We have begun the process of modularizing the `shapiq` package by splitting it into three distinct packages: `shapiq`, `shapiq_games`, and `shapiq-benchmark`.

- The `shapiq` package now serves as the core library. It contains the main functionality, including approximators, explainers, computation routines, interaction value logic, and plotting utilities.
- The new `shapiq_games` package includes examples and utilities for defining custom cooperative games using the `shapiq.Game` API. Although it lives in the same repository as `shapiq`, it is designed to be installable and usable as a standalone package. Internally, its source code is available via the `shapiq_games` submodule. Dependencies for this package can be managed via extras (e.g., `uv pip install shapiq[games]`) or by installing `shapiq_games` directly.
- The `shapiq-benchmark` package is hosted in a separate repository and is intended for conducting benchmarks. It builds on top of both `shapiq` and `shapiq_games`, and includes benchmarking utilities, datasets, and game configurations for evaluating the performance of different approximators and explainers. It can be installed via `pip install shapiq-benchmark`.

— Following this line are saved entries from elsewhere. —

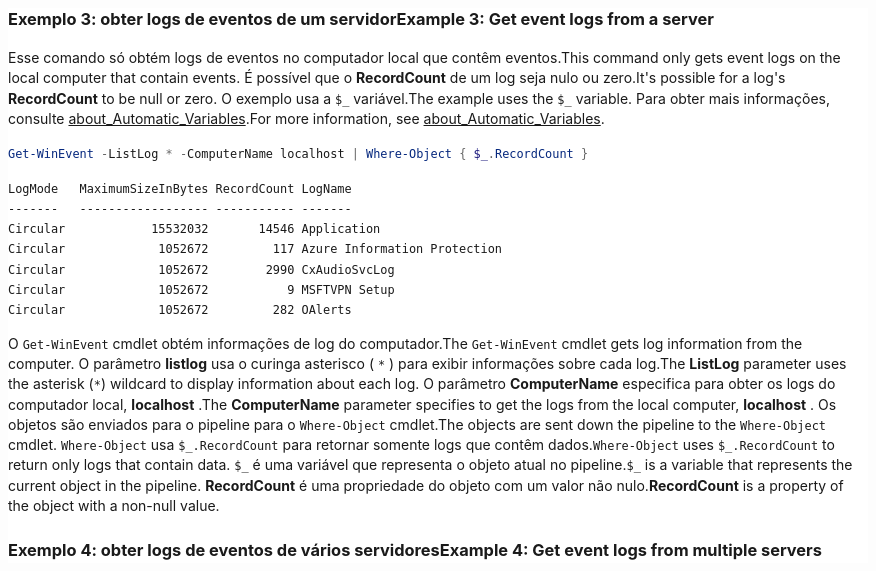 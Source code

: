 ### <span data-ttu-id="01acd-139">Exemplo 3: obter logs de eventos de um servidor</span><span class="sxs-lookup"><span data-stu-id="01acd-139">Example 3: Get event logs from a server</span></span>

<span data-ttu-id="01acd-140">Esse comando só obtém logs de eventos no computador local que contêm eventos.</span><span class="sxs-lookup"><span data-stu-id="01acd-140">This command only gets event logs on the local computer that contain events.</span></span> <span data-ttu-id="01acd-141">É possível que o **RecordCount** de um log seja nulo ou zero.</span><span class="sxs-lookup"><span data-stu-id="01acd-141">It's possible for a log's **RecordCount** to be null or zero.</span></span> <span data-ttu-id="01acd-142">O exemplo usa a `$_` variável.</span><span class="sxs-lookup"><span data-stu-id="01acd-142">The example uses the `$_` variable.</span></span> <span data-ttu-id="01acd-143">Para obter mais informações, consulte [about_Automatic_Variables](../Microsoft.PowerShell.Core/about/about_automatic_variables.md).</span><span class="sxs-lookup"><span data-stu-id="01acd-143">For more information, see [about_Automatic_Variables](../Microsoft.PowerShell.Core/about/about_automatic_variables.md).</span></span>

```powershell
Get-WinEvent -ListLog * -ComputerName localhost | Where-Object { $_.RecordCount }
```

```Output
LogMode   MaximumSizeInBytes RecordCount LogName
-------   ------------------ ----------- -------
Circular            15532032       14546 Application
Circular             1052672         117 Azure Information Protection
Circular             1052672        2990 CxAudioSvcLog
Circular             1052672           9 MSFTVPN Setup
Circular             1052672         282 OAlerts
```

<span data-ttu-id="01acd-144">O `Get-WinEvent` cmdlet obtém informações de log do computador.</span><span class="sxs-lookup"><span data-stu-id="01acd-144">The `Get-WinEvent` cmdlet gets log information from the computer.</span></span> <span data-ttu-id="01acd-145">O parâmetro **listlog** usa o curinga asterisco ( `*` ) para exibir informações sobre cada log.</span><span class="sxs-lookup"><span data-stu-id="01acd-145">The **ListLog** parameter uses the asterisk (`*`) wildcard to display information about each log.</span></span> <span data-ttu-id="01acd-146">O parâmetro **ComputerName** especifica para obter os logs do computador local, **localhost** .</span><span class="sxs-lookup"><span data-stu-id="01acd-146">The **ComputerName** parameter specifies to get the logs from the local computer, **localhost** .</span></span> <span data-ttu-id="01acd-147">Os objetos são enviados para o pipeline para o `Where-Object` cmdlet.</span><span class="sxs-lookup"><span data-stu-id="01acd-147">The objects are sent down the pipeline to the `Where-Object` cmdlet.</span></span> <span data-ttu-id="01acd-148">`Where-Object` usa `$_.RecordCount` para retornar somente logs que contêm dados.</span><span class="sxs-lookup"><span data-stu-id="01acd-148">`Where-Object` uses `$_.RecordCount` to return only logs that contain data.</span></span> <span data-ttu-id="01acd-149">`$_` é uma variável que representa o objeto atual no pipeline.</span><span class="sxs-lookup"><span data-stu-id="01acd-149">`$_` is a variable that represents the current object in the pipeline.</span></span> <span data-ttu-id="01acd-150">**RecordCount** é uma propriedade do objeto com um valor não nulo.</span><span class="sxs-lookup"><span data-stu-id="01acd-150">**RecordCount** is a property of the object with a non-null value.</span></span>

### <span data-ttu-id="01acd-151">Exemplo 4: obter logs de eventos de vários servidores</span><span class="sxs-lookup"><span data-stu-id="01acd-151">Example 4: Get event logs from multiple servers</span></span>
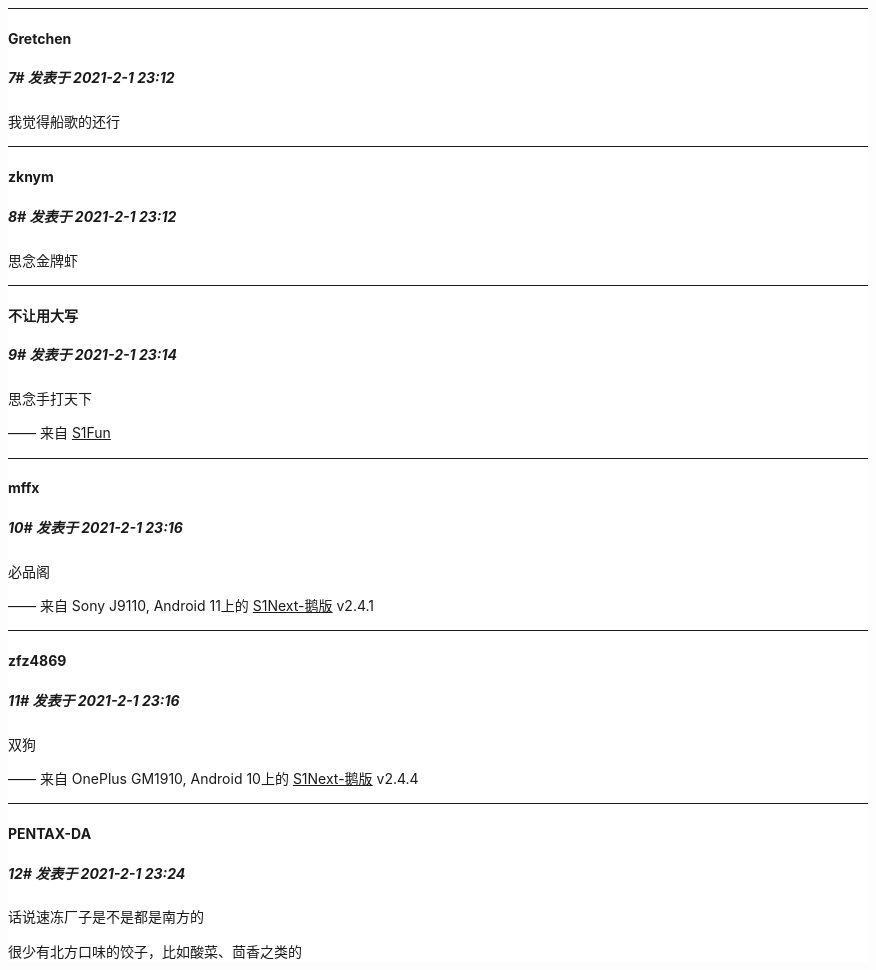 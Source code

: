 
-----

####  Gretchen  
##### 7#       发表于 2021-2-1 23:12


我觉得船歌的还行


-----

####  zknym  
##### 8#       发表于 2021-2-1 23:12


思念金牌虾


-----

####  不让用大写  
##### 9#       发表于 2021-2-1 23:14


思念手打天下

—— 来自 [S1Fun](https://s1fun.koalcat.com)


-----

####  mffx  
##### 10#       发表于 2021-2-1 23:16


必品阁

—— 来自 Sony J9110, Android 11上的 [S1Next-鹅版](https://github.com/ykrank/S1-Next/releases) v2.4.1


-----

####  zfz4869  
##### 11#       发表于 2021-2-1 23:16


双狗

—— 来自 OnePlus GM1910, Android 10上的 [S1Next-鹅版](https://github.com/ykrank/S1-Next/releases) v2.4.4


-----

####  PENTAX-DA  
##### 12#       发表于 2021-2-1 23:24


话说速冻厂子是不是都是南方的

很少有北方口味的饺子，比如酸菜、茴香之类的
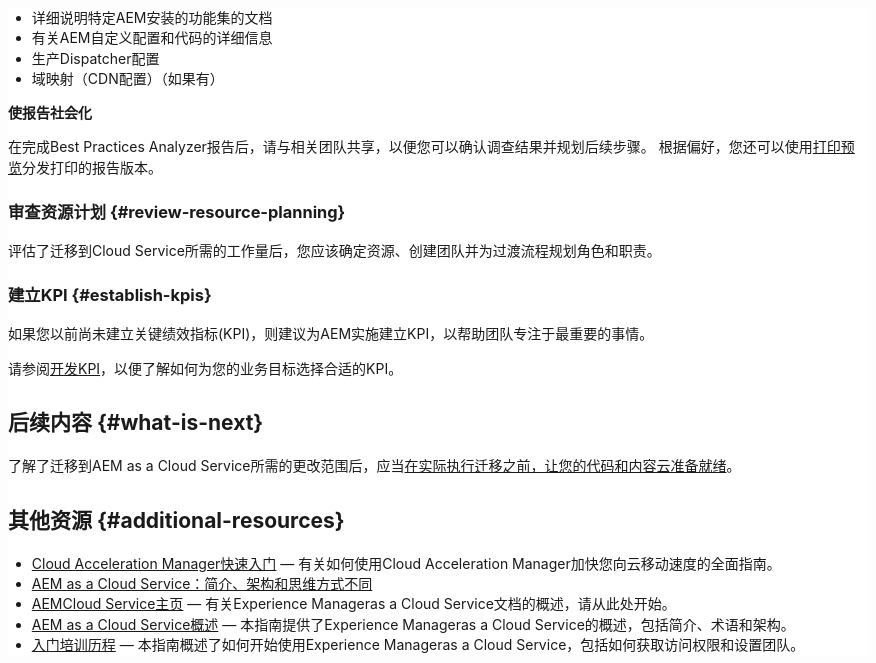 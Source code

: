 * 详细说明特定AEM安装的功能集的文档
* 有关AEM自定义配置和代码的详细信息
* 生产Dispatcher配置
* 域映射（CDN配置）（如果有）

**使报告社会化**

在完成Best Practices Analyzer报告后，请与相关团队共享，以便您可以确认调查结果并规划后续步骤。 根据偏好，您还可以使用[打印预览](/help/journey-migration/cloud-acceleration-manager/using-cam/cam-readiness-phase.md#print-preview-cam)分发打印的报告版本。

### 审查资源计划 {#review-resource-planning}

评估了迁移到Cloud Service所需的工作量后，您应该确定资源、创建团队并为过渡流程规划角色和职责。

### 建立KPI {#establish-kpis}

如果您以前尚未建立关键绩效指标(KPI)，则建议为AEM实施建立KPI，以帮助团队专注于最重要的事情。

请参阅[开发KPI](https://experienceleague.adobe.com/welcome/aem/part6.html?lang=zh-Hans)，以便了解如何为您的业务目标选择合适的KPI。

## 后续内容 {#what-is-next}

了解了迁移到AEM as a Cloud Service所需的更改范围后，应当[在实际执行迁移之前，让您的代码和内容云准备就绪](/help/journey-migration/implementation.md)。

## 其他资源 {#additional-resources}

* [Cloud Acceleration Manager快速入门](/help/journey-migration/cloud-acceleration-manager/using-cam/getting-started-cam.md) — 有关如何使用Cloud Acceleration Manager加快您向云移动速度的全面指南。
* [AEM as a Cloud Service：简介、架构和思维方式不同](https://experienceleague.adobe.com/zh-hans?launch=ExperienceManager-D-1-2021.1.migration&recommended=ExperienceManager-D-1-2021.1.migration&lang=en#dashboard/learning)
* [AEMCloud Service主页](/help/overview/introduction.md) — 有关Experience Manageras a Cloud Service文档的概述，请从此处开始。
* [AEM as a Cloud Service概述](/help/overview/introduction.md) — 本指南提供了Experience Manageras a Cloud Service的概述，包括简介、术语和架构。
* [入门培训历程](/help/journey-onboarding/overview.md) — 本指南概述了如何开始使用Experience Manageras a Cloud Service，包括如何获取访问权限和设置团队。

This restructuring aims to improve maintainability and development scalability. The core `shapiq` package will continue to receive the majority of updates and enhancements, and keeping it streamlined ensures better focus and usability. Meanwhile, separating games and benchmarking functionality allows these components to evolve more independently while maintaining compatibility through clearly defined dependencies.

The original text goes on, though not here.